== Required action ==
Pull out every line below that holds the word "formula".

(Document images with source code)

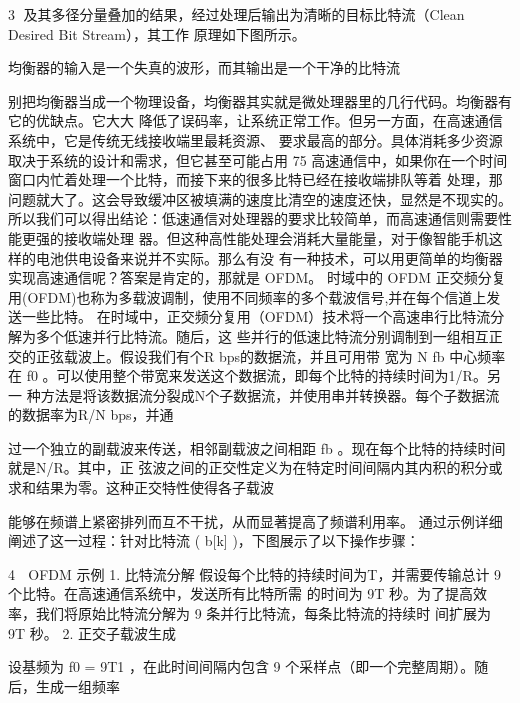                                                        3
及其多径分量叠加的结果，经过处理后输出为清晰的目标比特流（Clean Desired Bit Stream），其工作
原理如下图所示。




           均衡器的输入是一个失真的波形，而其输出是一个干净的比特流

别把均衡器当成一个物理设备，均衡器其实就是微处理器里的几行代码。均衡器有它的优缺点。它大大
降低了误码率，让系统正常工作。但另一方面，在高速通信系统中，它是传统无线接收端里最耗资源、
要求最高的部分。具体消耗多少资源取决于系统的设计和需求，但它甚至可能占用 75%
高速通信中，如果你在一个时间窗口内忙着处理一个比特，而接下来的很多比特已经在接收端排队等着
处理，那问题就大了。这会导致缓冲区被填满的速度比清空的速度还快，显然是不现实的。
所以我们可以得出结论：低速通信对处理器的要求比较简单，而高速通信则需要性能更强的接收端处理
器。但这种高性能处理会消耗大量能量，对于像智能手机这样的电池供电设备来说并不实际。那么有没
有一种技术，可以用更简单的均衡器实现高速通信呢？答案是肯定的，那就是 OFDM。
时域中的 OFDM
正交频分复用(OFDM)也称为多载波调制，使用不同频率的多个载波信号,并在每个信道上发送一些比特。
在时域中，正交频分复用（OFDM）技术将一个高速串行比特流分解为多个低速并行比特流。随后，这
些并行的低速比特流分别调制到一组相互正交的正弦载波上。假设我们有个R bps的数据流，并且可用带
宽为 N fb 中心频率在 f0 。可以使用整个带宽来发送这个数据流，即每个比特的持续时间为1/R。另一
种方法是将该数据流分裂成N个子数据流，并使用串并转换器。每个子数据流的数据率为R/N bps，并通
     ​        ​




过一个独立的副载波来传送，相邻副载波之间相距 fb 。现在每个比特的持续时间就是N/R。其中，正
弦波之间的正交性定义为在特定时间间隔内其内积的积分或求和结果为零。这种正交特性使得各子载波
                             ​




能够在频谱上紧密排列而互不干扰，从而显著提高了频谱利用率。
通过示例详细阐述了这一过程：针对比特流 ( b[k] )，下图展示了以下操作步骤：



                                                         4
                                OFDM 示例
1. 比特流分解
   假设每个比特的持续时间为T，并需要传输总计 9 个比特。在高速通信系统中，发送所有比特所需
   的时间为 9T 秒。为了提高效率，我们将原始比特流分解为 9 条并行比特流，每条比特流的持续时
   间扩展为 9T 秒。
2. 正交子载波生成

   设基频为 f0 = 9T1 ，在此时间间隔内包含 9 个采样点（即一个完整周期）。随后，生成一组频率
            ​       ​




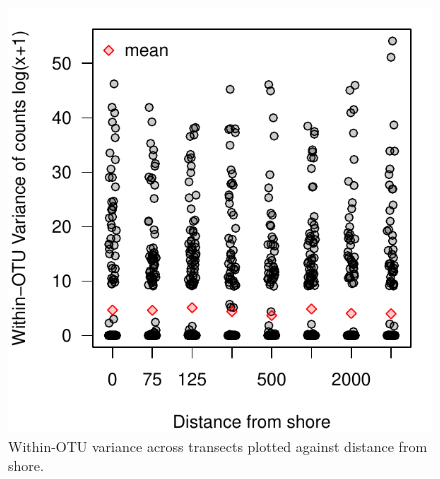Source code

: \documentclass[11pt,letterpaper]{article} %
\begin{document}
\begin{figure}[h!] %
  \centering
    \includegraphics[width=1\textwidth]{../../Figures/variance_from_shore.pdf}
    \caption{Within-OTU variance across transects plotted against distance from shore.}
  \label{variance_from_shore} %
\end{figure}
\end{document}
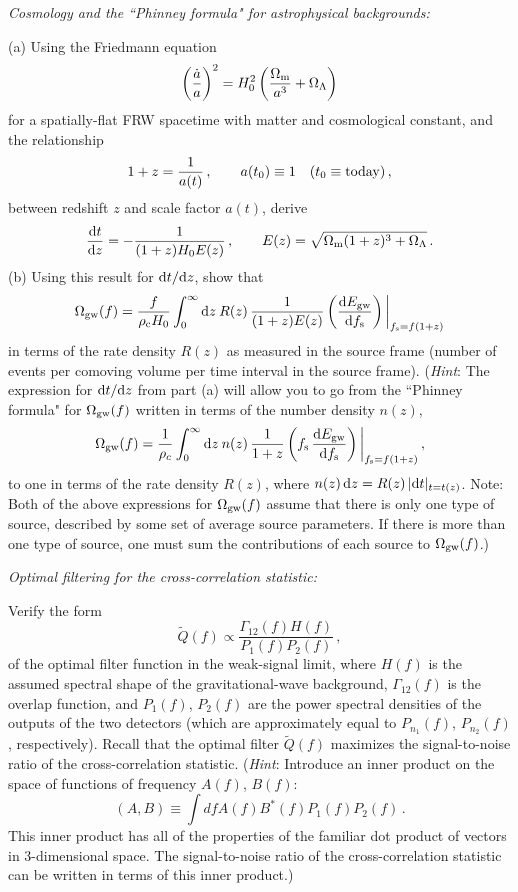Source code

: \documentclass[11pt]{article}
\numberwithin{equation}{section}
\def\be{\begin{equation}}
\def\ee{\end{equation}}
\def\i{\item{}}
\def\D{{\rm d}}
\begin{document}
\i {\em Cosmology and the ``Phinney formula" for astrophysical backgrounds:}

(a) Using the Friedmann equation
%
\be
\left(\frac{\dot a}{a}\right)^2
=H_0^2\left(\frac{\Omega_{\rm m}}{a^{3}} + \Omega_\Lambda\right)
\ee
%
for a spatially-flat FRW spacetime with matter and 
cosmological constant, and the relationship 
%
\be
1+z = \frac{1}{a(t)}\,,
\qquad a(t_0)\equiv 1\quad(t_0\equiv {\rm today})\,,
\ee
%
between redshift $z$ and scale factor $a(t)$,
derive 
%
\be
\frac{\D t}{\D z} =-\frac{1}{(1+z)H_0 E(z)}\,,
\qquad
E(z) = \sqrt{\Omega_{\rm m}(1+z)^3 + \Omega_\Lambda}\,.
\ee
%
(b) Using this result for $\D t/\D z$, show that 
%
\be
\Omega_{\rm gw}(f)= \frac{f}{\rho_{\rm c}H_0}
\int_0^\infty \D z\>R(z)\,\frac{1}{(1+z)E(z)}
\left(\frac{\D E_{\rm gw}}{\D f_{\rm s}}\right)\bigg|_{f_{\rm s}=f(1+z)}
\ee
%
in terms of the rate density $R(z)$ as measured in 
the source frame 
(number of events per comoving volume per time interval
in the source frame).
({\em Hint}: The expression for $\D t/\D z$ from part
(a) will allow 
you to go from the ``Phinney formula" for
$\Omega_{\rm gw}(f)$ written in terms of the number 
density $n(z)$,
%
\be
\Omega_{\rm gw}(f)= \frac{1}{\rho_c}\int_0^\infty \D z\>
n(z)\,\frac{1}{1+z}\left(f_{\rm s}\,
\frac{\D E_{\rm gw}}{\D f_{\rm s}}\right)\bigg|_{f_{\rm s}=f(1+z)}\,,
\ee
%
to one in terms of the rate density 
$R(z)$, where $n(z)\,\D z=R(z)\,|\D t|_{t=t(z)}$.
Note: Both of the above expressions for $\Omega_{\rm gw}(f)$
assume that there is only one type of source, described by 
some set of average source parameters.  
If there is more than one type of source, one must sum
the contributions of each source to $\Omega_{\rm gw}(f)$.)

\i {\em Optimal filtering for the cross-correlation statistic:}

Verify the form 
%
\be
\tilde Q(f)\propto \frac{\Gamma_{12}(f)H(f)}
{P_1(f)P_2(f)}\,,
\ee
of the optimal filter function in the weak-signal limit,
where $H(f)$ is the assumed spectral shape of the 
gravitational-wave background,
$\Gamma_{12}(f)$ is the overlap function, and $P_1(f)$, $P_2(f)$ 
are the power spectral densities of the outputs of the 
two detectors (which are approximately equal to 
$P_{n_1}(f)$, $P_{n_2}(f)$, respectively).
Recall that the optimal filter $\tilde Q(f)$ maximizes
the signal-to-noise ratio of the cross-correlation 
statistic.
({\em Hint}: Introduce an inner product on the space of
functions of frequency $A(f)$, $B(f)$:
%
\be
(A,B)\equiv\int df A(f) B^*(f) P_1(f) P_2(f)\,.
\ee
%
This inner product
has all of the properties of the familiar dot product
of vectors in 3-dimensional space.
The signal-to-noise ratio of the cross-correlation
statistic can be written in terms of this inner product.)
\end{document}
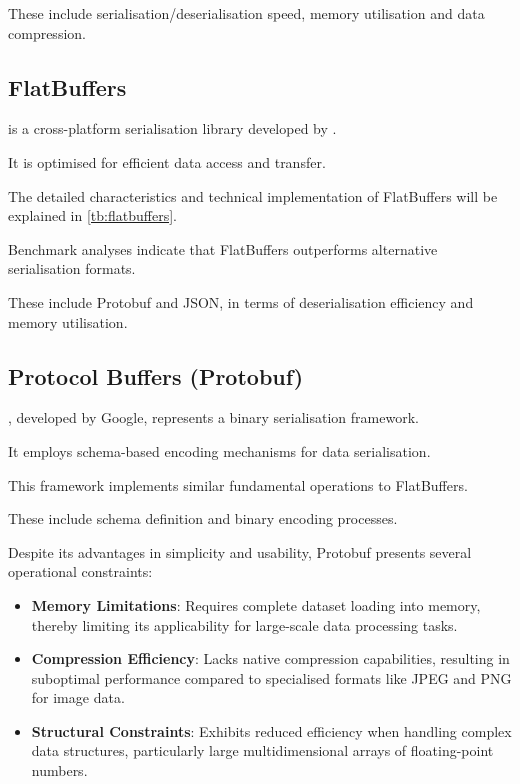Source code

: These include serialisation/deserialisation speed, memory utilisation and data compression.

\subsection{FlatBuffers}
\label{rw:non_geospatial_formats:flatbuffers}

\citet{flatbuffers} is a cross-platform serialisation library developed by \citet{google_flatbuffers}.

It is optimised for efficient data access and transfer.

The detailed characteristics and technical implementation of FlatBuffers will be explained in \autoref{tb:flatbuffers}.

Benchmark analyses \citep{flatbuffers_benchmark} indicate that FlatBuffers outperforms alternative serialisation formats.

These include Protobuf \citep{protobuf} and JSON, in terms of deserialisation efficiency and memory utilisation.

\subsection{Protocol Buffers (Protobuf)}
\label{rw:non_geospatial_formats:protobuf}

\citet{protobuf}, developed by Google, represents a binary serialisation framework.

It employs schema-based encoding mechanisms for data serialisation.

This framework implements similar fundamental operations to FlatBuffers.

These include schema definition and binary encoding processes.

Despite its advantages in simplicity and usability, Protobuf presents several operational constraints:
\begin{itemize}
  \item \textbf{Memory Limitations}: Requires complete dataset loading into memory, thereby limiting its applicability for large-scale data processing tasks.
  \item \textbf{Compression Efficiency}: Lacks native compression capabilities, resulting in suboptimal performance compared to specialised formats like JPEG and PNG for image data.
  \item \textbf{Structural Constraints}: Exhibits reduced efficiency when handling complex data structures, particularly large multidimensional arrays of floating-point numbers.
\end{itemize}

== Task result ==
\i {\em Cosmology and the ``Phinney formula" for astrophysical backgrounds:}
you to go from the ``Phinney formula" for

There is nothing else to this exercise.